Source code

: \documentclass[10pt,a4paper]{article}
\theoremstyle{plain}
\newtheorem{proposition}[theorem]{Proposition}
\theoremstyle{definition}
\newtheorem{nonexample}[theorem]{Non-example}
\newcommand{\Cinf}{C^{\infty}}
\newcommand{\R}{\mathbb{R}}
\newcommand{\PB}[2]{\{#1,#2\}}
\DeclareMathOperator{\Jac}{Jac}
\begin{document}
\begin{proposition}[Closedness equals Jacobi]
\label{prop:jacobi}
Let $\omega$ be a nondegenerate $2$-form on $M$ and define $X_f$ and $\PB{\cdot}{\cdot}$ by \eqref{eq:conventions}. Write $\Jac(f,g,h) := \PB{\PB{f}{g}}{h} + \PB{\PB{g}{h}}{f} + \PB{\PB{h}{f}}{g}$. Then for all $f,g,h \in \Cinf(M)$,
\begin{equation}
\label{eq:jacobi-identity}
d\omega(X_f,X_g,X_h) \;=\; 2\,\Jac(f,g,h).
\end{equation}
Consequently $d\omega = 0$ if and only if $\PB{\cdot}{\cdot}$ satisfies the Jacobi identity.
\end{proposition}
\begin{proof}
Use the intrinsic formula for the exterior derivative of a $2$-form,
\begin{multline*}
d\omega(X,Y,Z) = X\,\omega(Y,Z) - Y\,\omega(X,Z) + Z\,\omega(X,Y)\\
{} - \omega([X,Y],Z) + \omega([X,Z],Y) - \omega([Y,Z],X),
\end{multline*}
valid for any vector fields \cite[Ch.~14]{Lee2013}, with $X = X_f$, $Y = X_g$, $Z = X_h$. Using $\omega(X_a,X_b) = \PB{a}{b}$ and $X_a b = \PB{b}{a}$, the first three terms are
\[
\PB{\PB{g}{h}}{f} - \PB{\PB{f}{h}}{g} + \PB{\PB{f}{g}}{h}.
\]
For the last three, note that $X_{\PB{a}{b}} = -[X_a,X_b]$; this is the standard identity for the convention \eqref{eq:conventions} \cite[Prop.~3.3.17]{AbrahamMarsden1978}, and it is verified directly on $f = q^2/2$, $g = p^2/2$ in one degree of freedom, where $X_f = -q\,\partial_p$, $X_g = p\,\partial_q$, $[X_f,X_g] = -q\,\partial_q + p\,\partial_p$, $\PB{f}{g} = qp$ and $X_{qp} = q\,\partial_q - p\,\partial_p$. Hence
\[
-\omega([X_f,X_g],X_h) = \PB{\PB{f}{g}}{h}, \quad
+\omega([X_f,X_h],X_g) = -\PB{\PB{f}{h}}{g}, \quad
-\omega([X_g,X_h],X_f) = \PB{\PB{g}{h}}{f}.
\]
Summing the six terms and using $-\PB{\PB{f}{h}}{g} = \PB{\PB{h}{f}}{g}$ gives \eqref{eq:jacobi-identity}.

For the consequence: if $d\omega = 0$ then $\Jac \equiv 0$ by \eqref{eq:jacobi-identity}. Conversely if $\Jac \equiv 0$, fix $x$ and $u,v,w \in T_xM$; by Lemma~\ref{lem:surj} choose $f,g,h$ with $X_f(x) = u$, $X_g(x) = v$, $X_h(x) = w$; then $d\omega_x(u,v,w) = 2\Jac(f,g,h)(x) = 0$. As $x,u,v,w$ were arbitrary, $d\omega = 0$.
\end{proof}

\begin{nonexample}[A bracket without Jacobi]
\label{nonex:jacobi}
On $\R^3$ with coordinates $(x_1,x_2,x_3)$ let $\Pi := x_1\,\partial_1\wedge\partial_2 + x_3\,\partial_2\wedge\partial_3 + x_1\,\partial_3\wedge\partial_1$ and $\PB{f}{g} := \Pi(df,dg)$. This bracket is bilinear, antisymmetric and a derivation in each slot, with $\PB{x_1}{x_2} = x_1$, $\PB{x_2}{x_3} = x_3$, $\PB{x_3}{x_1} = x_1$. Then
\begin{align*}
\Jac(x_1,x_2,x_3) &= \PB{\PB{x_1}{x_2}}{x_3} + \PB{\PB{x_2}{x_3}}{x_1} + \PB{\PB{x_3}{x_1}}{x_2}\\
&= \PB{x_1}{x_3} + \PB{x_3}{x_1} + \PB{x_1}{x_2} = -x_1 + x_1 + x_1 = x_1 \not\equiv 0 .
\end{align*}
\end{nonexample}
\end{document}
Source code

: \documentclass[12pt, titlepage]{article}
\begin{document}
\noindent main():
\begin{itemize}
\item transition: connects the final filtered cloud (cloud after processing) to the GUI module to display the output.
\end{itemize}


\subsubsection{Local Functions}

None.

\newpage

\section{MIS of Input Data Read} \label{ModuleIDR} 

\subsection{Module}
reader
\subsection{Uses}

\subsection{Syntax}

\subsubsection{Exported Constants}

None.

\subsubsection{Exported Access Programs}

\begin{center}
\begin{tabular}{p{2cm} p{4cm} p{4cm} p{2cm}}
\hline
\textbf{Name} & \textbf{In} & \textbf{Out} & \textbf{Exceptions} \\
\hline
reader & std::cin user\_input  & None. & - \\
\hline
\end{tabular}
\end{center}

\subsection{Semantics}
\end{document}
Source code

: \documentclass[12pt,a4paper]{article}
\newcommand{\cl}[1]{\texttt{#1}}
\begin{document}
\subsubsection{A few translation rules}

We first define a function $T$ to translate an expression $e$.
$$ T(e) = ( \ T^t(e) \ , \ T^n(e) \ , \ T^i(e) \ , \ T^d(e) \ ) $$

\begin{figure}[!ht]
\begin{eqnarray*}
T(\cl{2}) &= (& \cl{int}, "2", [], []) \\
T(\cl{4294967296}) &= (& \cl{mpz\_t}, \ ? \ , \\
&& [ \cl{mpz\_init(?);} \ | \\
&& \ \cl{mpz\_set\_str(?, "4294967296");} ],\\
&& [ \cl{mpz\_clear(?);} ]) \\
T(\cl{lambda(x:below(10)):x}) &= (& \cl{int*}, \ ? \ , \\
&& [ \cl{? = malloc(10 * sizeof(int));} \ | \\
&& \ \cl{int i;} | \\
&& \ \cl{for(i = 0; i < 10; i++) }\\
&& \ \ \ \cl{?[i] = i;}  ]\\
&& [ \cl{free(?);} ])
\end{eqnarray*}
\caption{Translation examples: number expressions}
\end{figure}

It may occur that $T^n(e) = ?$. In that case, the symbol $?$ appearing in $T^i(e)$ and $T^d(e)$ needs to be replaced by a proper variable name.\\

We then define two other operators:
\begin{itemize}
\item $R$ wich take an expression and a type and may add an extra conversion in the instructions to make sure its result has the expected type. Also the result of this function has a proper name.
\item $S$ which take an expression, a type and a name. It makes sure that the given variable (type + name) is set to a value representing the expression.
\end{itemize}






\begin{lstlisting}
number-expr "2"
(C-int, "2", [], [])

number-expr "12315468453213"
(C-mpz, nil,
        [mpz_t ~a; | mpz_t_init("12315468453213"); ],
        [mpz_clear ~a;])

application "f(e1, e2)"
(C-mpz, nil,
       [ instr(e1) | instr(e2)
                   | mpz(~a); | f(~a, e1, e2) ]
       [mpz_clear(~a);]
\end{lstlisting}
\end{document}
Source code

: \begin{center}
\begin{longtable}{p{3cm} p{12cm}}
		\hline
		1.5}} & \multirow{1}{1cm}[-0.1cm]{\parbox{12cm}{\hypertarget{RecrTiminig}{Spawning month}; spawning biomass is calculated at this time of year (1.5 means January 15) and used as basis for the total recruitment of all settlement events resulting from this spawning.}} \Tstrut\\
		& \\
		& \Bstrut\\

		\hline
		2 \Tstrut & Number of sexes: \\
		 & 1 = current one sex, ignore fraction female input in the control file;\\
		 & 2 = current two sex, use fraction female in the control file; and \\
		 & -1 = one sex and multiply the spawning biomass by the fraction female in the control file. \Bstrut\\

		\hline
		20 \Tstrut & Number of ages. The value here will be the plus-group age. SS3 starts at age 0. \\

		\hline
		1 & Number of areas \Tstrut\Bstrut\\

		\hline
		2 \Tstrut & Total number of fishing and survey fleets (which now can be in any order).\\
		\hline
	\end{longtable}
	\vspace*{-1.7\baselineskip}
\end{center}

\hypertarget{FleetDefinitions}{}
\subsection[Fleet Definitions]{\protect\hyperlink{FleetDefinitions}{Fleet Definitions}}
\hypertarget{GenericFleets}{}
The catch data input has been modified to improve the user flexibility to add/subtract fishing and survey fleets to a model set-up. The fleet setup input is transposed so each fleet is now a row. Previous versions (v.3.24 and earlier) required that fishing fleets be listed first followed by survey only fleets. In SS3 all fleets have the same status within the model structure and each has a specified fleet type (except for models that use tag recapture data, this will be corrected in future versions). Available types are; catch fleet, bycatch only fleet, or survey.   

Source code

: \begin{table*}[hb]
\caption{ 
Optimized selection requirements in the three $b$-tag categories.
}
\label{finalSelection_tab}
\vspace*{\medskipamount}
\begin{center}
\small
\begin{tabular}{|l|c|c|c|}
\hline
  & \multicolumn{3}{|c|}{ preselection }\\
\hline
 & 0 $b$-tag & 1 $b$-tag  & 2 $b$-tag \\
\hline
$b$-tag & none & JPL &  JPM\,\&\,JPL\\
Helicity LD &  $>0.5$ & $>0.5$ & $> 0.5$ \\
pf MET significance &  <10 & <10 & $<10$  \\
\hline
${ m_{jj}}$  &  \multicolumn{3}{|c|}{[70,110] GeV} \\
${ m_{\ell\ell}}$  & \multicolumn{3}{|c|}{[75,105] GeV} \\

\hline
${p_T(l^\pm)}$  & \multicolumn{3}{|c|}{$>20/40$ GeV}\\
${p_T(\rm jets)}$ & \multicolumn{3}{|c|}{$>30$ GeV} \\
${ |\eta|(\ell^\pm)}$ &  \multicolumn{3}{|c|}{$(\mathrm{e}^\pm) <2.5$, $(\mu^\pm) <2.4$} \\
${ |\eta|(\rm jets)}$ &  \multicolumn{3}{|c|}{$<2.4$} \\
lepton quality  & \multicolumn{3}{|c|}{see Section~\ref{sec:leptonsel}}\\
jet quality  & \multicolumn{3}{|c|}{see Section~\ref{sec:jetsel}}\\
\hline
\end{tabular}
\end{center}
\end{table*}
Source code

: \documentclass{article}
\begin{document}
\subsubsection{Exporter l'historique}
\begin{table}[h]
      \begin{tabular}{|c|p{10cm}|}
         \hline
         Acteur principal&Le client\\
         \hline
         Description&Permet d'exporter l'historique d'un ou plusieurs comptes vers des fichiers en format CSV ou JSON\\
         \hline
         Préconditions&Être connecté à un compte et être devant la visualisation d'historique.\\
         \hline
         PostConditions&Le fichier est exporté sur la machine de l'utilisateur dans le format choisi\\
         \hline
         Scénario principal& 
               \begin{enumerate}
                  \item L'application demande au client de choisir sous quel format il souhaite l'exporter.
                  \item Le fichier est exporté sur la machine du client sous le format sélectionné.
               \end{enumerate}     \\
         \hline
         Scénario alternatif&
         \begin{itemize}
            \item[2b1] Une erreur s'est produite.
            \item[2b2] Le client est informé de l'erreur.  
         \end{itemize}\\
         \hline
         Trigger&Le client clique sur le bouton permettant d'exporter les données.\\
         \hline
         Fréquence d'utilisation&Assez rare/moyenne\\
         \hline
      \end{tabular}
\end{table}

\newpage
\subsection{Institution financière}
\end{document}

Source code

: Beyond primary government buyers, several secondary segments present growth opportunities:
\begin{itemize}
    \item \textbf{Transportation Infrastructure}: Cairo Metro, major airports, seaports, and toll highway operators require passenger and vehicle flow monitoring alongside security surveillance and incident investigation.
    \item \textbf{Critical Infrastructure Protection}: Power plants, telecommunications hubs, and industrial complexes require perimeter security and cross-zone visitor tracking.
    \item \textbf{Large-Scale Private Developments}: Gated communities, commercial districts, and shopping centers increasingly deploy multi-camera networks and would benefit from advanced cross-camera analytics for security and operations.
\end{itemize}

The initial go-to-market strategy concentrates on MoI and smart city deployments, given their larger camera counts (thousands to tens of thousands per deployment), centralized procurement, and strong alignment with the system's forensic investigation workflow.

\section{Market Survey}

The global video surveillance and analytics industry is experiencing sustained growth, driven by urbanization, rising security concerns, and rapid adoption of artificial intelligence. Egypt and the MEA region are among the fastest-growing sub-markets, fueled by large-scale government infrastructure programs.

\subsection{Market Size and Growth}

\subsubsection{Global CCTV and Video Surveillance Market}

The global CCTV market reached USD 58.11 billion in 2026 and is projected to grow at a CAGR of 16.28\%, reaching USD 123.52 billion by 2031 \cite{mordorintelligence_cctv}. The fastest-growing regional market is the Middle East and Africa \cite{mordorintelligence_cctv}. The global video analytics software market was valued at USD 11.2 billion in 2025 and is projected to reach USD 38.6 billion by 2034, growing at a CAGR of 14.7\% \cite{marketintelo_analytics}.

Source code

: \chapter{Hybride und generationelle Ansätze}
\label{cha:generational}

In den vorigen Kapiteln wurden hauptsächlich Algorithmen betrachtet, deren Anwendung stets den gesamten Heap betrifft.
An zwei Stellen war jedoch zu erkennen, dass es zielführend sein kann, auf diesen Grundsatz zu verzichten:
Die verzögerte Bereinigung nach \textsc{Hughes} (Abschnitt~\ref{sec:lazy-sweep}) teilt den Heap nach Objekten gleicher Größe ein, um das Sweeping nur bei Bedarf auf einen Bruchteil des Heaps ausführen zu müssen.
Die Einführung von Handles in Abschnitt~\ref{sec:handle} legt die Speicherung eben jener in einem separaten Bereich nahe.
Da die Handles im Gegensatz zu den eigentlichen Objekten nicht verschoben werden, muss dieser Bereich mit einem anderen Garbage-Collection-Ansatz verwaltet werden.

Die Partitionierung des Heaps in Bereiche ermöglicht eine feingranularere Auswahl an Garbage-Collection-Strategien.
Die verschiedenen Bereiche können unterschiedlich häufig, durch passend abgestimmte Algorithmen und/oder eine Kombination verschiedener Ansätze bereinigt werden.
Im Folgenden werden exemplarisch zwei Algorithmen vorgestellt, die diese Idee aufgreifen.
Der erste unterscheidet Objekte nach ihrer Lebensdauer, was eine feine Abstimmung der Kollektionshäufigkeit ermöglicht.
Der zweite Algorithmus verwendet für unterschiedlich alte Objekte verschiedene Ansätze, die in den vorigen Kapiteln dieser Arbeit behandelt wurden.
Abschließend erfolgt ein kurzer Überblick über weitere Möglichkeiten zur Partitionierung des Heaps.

_Task item_
Search the listing above for the string "spawning" and return each line it appears on.

_Result of the exercise_
		1.5}} & \multirow{1}{1cm}[-0.1cm]{\parbox{12cm}{\hypertarget{RecrTiminig}{Spawning month}; spawning biomass is calculated at this time of year (1.5 means January 15) and used as basis for the total recruitment of all settlement events resulting from this spawning.}} \Tstrut\\
		 & -1 = one sex and multiply the spawning biomass by the fraction female in the control file. \Bstrut\\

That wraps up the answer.